A wobbling jet from a supermassive black hole in a nearby galaxy is blasting gas out at a rate high enough to suppress star formation. The discovery reveals that even low-power black hole jets can dramatically reshape entire galaxies.
Some galaxies contain active galactic nuclei, extremely bright and energetic regions fueled by matter falling into a supermassive black hole at the center. These powerful cores can launch narrow jets that push surrounding gas outward, changing how and where new stars are able to form. This process has now been clearly observed in a nearby active galaxy called VV 340a by Justin Kader and his colleagues.
A Multi Telescope View of a Wobbling Jet
To capture the full picture, the team studied VV 340a across infrared, optical, radio, and sub millimeter wavelengths. Their observations combined data from the James Webb Space Telescope, the Keck II telescope, the Jansky Very Large Array, and the Atacama Large Millimeter submillimeter Array (ALMA). By pairing these observations with detailed modeling, the researchers found that the galaxy’s relatively weak radio jet does not travel in a straight line. Instead, it slowly traces out a cone as it moves away from the black hole, a motion known as precession.
Gas Blown Out at a Star Shaping Scale
As the jet travels outward, it heats and strips electrons from nearby gas, forcing large amounts of material out of the galaxy. The team estimates that this process is ejecting gas at a rate of 19.4 ± 7.9 solar masses per year.
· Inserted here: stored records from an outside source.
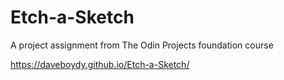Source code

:# Etch-a-Sketch

A project assignment from The Odin Projects foundation course

https://daveboydy.github.io/Etch-a-Sketch/
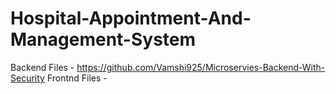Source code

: # Hospital-Appointment-And-Management-System

Backend Files - https://github.com/Vamshi925/Microservies-Backend-With-Security
Frontnd Files - 
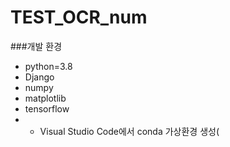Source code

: # TEST_OCR_num

###개발 환경 
-  python=3.8
- Django
- numpy 
- matplotlib
- tensorflow
- - Visual Studio Code에서 conda 가상환경 생성(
According to the researchers, that level of gas loss is high enough to influence how many new stars the galaxy can form, showing that even low power black hole jets can have a major impact on their cosmic surroundings.
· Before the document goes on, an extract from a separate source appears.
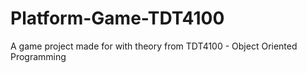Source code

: # Platform-Game-TDT4100
A game project made for with theory from TDT4100 - Object Oriented Programming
Reference: “A precessing jet from an active galactic nucleus drives gas outflow from a disk galaxy” by Justin A. Kader, Vivian U, Loreto Barcos-Muñoz, Marina Bianchin, Sean T. Linden, Yiqing Song, Gabriela Canalizo, Archana Aravindan, George C. Privon, Tanio Díaz-Santos, Christopher Hayward, Matthew A. Malkan, Lee Armus, Rosalie C. McGurk, Jeffrey A. Rich, Anne M. Medling, Sabrina Stierwalt, Claire E. Max, Aaron S. Evans, Christopher J. Agostino, Vassilis Charmandaris, Tianmu Gao, Justin H. Howell, Hanae Inami, Thomas S.-Y. Lai, Kirsten L. Larson, Christopher D. Martin, Mateusz Matuszewski, Joseph M. Mazzarella, James D. Neill, Nikolaus Z. Prusinski, Raymond Remigio, David B. Sanders and Jason Surace, 8 January 2026, Science.